NATIONAL STUDENT/YOUTH CONFERENCE to
Defend Affirmative Action and Integration
and Struggle for Equality

 

 
University of Michigan, Ann Arbor, June 1-3, 2001
 


CONFERENCE DECLARATION

Adopted at the National Student/Youth Conference to Defend Affirmative Action and Integration and Struggle for Equality, on June 3, 2001

91 voted For, 0 Against, 5 Abstaining

 The first National Student/Youth Conference To Defend Affirmative Action and Integration and Struggle for Equality, sponsored by the Coalition to Defend Affirmative Action & Integration, and Fight for Equality By Any Means Necessary (BAMN) Reverend Jesse Jackson's Rainbow/PUSH Coalition, and United for Equality and Affirmative Action (UEAA) convened in Ann Arbor, Michigan from June 1-3, 2001, is committed to building the new national, youth-led, mass, militant, integrated civil rights movement.

Our aim is to build broad and popular struggle to defeat the attacks on affirmative action and to fight all forms of racism, inequality, oppression and injustice in this society. We understand that building the new independent civil rights movement is necessary to transform American society, and to win equality and justice for all.

The May 16, 2001 reversal of the University of California (UC) Regents' ban on affirmative action proved that the new independent, youth-led civil rights movement can defeat the attack on affirmative action and can reshape the political landscape of this nation. We have to power to define the direction in which this nation moves, but only if we organize on an independent basis. The struggles to defend affirmative action and integration provide the basis for changing every aspect of the educational system and every other social institution in this society. As the new movement grows in numbers, strength and clarity, it will become possible to redress inequalities in educational funding and the growing resegregation of education, to explode the myth of meritocracy, to end the use of high-stakes standardized testing to determine educational opportunity, and to change the fundamental nature, substance, and goals of the whole educational system. Education must be based on the truth. The student intervenor-defendants' case in the University of Michigan Law School trial brought the truth about the central role of racism and the struggle to oppose it to an extensive public audience.

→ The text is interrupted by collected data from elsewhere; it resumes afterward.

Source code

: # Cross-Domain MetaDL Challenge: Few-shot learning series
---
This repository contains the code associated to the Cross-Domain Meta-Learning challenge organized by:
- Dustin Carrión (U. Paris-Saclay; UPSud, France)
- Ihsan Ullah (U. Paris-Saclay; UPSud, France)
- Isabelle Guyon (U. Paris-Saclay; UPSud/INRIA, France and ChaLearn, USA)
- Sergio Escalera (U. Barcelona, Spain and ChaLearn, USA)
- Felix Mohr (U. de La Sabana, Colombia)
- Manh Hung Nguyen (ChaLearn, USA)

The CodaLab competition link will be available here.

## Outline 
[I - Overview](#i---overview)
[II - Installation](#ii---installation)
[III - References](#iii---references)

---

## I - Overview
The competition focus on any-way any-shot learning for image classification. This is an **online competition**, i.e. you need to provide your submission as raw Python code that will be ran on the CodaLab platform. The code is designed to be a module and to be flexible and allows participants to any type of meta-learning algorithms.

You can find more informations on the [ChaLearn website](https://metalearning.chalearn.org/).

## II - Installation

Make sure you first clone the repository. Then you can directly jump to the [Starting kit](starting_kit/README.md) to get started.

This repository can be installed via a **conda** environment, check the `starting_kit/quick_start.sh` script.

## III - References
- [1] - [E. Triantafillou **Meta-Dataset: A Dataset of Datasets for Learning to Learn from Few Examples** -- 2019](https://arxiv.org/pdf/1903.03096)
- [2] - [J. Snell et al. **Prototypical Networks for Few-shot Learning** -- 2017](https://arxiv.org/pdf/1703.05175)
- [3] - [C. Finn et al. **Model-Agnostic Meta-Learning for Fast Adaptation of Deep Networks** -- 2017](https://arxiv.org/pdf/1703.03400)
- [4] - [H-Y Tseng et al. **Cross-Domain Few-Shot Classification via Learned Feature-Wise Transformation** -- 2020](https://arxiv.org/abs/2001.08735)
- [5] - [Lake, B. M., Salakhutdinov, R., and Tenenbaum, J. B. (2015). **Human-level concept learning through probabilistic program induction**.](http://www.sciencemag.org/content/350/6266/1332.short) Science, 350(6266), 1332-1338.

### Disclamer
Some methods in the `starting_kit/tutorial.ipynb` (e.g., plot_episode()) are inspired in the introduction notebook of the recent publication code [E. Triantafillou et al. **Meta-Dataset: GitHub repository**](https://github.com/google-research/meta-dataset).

The student intervenors' defense of affirmative action in the University of Michigan Law School trial held between January 16 and February 16, 2001 explained the centrality of race and racism to the development of the social, economic, political and ideological foundation of this nation. The students proved that integration and the struggle for black equality is essential to social progress. In March 2001, thousands of white students and youth who were convinced by the students' case joined black, Latino, Asian-American, and other minority students to protest the Federal District Judge Bernard Friedman's reactionary, racist and sexist decision outlawing the University of Michigan Law School's affirmative action policies-a decision now appealed to the Sixth Federal Circuit Court in Cincinnati.

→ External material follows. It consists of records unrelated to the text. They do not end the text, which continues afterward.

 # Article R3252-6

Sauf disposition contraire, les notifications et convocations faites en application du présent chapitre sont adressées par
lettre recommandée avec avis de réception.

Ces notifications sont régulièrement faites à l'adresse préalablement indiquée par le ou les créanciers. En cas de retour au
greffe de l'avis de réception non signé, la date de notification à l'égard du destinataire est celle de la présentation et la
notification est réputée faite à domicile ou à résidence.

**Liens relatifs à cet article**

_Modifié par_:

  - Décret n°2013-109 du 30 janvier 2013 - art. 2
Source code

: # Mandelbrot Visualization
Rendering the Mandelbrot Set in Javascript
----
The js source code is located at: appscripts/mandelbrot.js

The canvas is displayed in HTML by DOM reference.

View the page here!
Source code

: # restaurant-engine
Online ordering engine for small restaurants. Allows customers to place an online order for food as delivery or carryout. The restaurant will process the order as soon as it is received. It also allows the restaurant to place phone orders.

The struggle to defend affirmative action and integration has helped to spark an increase in anti-racist mass struggle during the last two years. In South Carolina, more than 50,000 people turned out to remove the Confederate Flag from the State Capitol Building. In Florida, Jeb Bush's anti-affirmative action One Florida initiative provoked the largest civil rights rally in Florida's history, which in turn sparked mass opposition to the denial of voting rights to Florida's black electorate during the last presidential election in November 2000. The urban youth uprising in Cincinnati, Ohio this spring made clear that that police brutality, racism and poverty, will lead to growing social struggle and unrest. Local high school and university campus struggles this spring signal the growth of a new student movement.

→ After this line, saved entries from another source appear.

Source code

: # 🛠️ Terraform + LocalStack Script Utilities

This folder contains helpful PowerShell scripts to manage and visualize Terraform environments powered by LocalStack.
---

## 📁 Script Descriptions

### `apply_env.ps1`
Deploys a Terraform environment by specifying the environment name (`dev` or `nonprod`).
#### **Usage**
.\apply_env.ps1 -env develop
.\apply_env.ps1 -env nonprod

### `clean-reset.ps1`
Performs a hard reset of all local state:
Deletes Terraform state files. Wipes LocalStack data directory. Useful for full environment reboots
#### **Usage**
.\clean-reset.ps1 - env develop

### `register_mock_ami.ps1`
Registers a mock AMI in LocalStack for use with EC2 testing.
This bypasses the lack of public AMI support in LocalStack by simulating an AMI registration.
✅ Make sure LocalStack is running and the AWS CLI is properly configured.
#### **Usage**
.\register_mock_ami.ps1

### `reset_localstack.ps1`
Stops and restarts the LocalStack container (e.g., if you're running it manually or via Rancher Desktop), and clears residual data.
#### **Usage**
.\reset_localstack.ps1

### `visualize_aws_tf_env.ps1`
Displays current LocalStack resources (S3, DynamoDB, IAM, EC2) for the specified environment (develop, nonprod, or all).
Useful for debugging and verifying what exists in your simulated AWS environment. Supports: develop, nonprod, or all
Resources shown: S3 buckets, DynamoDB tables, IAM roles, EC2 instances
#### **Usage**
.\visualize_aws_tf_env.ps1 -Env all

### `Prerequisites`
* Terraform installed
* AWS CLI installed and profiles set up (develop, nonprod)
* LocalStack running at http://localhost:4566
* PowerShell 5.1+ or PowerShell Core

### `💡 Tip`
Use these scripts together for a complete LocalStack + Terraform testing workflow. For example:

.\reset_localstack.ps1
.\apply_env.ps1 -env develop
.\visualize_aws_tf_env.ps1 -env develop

The aim of this conference is to bring forward a new generation of young leaders, to unite and lead this new national civil rights movement. We stand on the principle that through joint action and struggle, political education and discussion, and democratic debate and decision-making, we can build a new independent youth-based civil rights movement.

We pledge to:

  1. Organize a national mobilization for Cincinnati, Ohio in October 2001 in support of affirmative action and integration (See attached resolution).
     

  2. Organize locally and nationally to break the press blackout on the three racist murders and ongoing campaign of death threats that have occurred at Penn State University. We must publicize the strength of the integrated student struggle at Penn State and the broad national support for the Penn State students. We will do everything possible to realize Reverend Jesse Jackson and the Rainbow/PUSH pledge to organize a national demonstration at Penn State University for the Fall of 2001.
     

  3. We will publicize and support progressive high school, university, and local struggles.
     

  4. Convene a second National Student/Youth Conference To Defend Affirmative Action And Integration And Struggle For Equality in November 2001.
     

  5. Form and maintain an interactive website and email network with three purposes:

    a) Uniting our struggles through updates and an on-line newsletter
    b) Colleting and disseminating relevant research, information, and tactics
    c) Presenting a public face for our movement

  6. Actively recruit new universities, students and struggles to this movement.
     

  7. Support and coordinate sending delegations from our member schools to hold forums and do presentations across the country for the purposes of spreading the word and building the movement.
     

  8. Continue the vibrant debate and discussion in order to define, refine and direct our dynamic movement.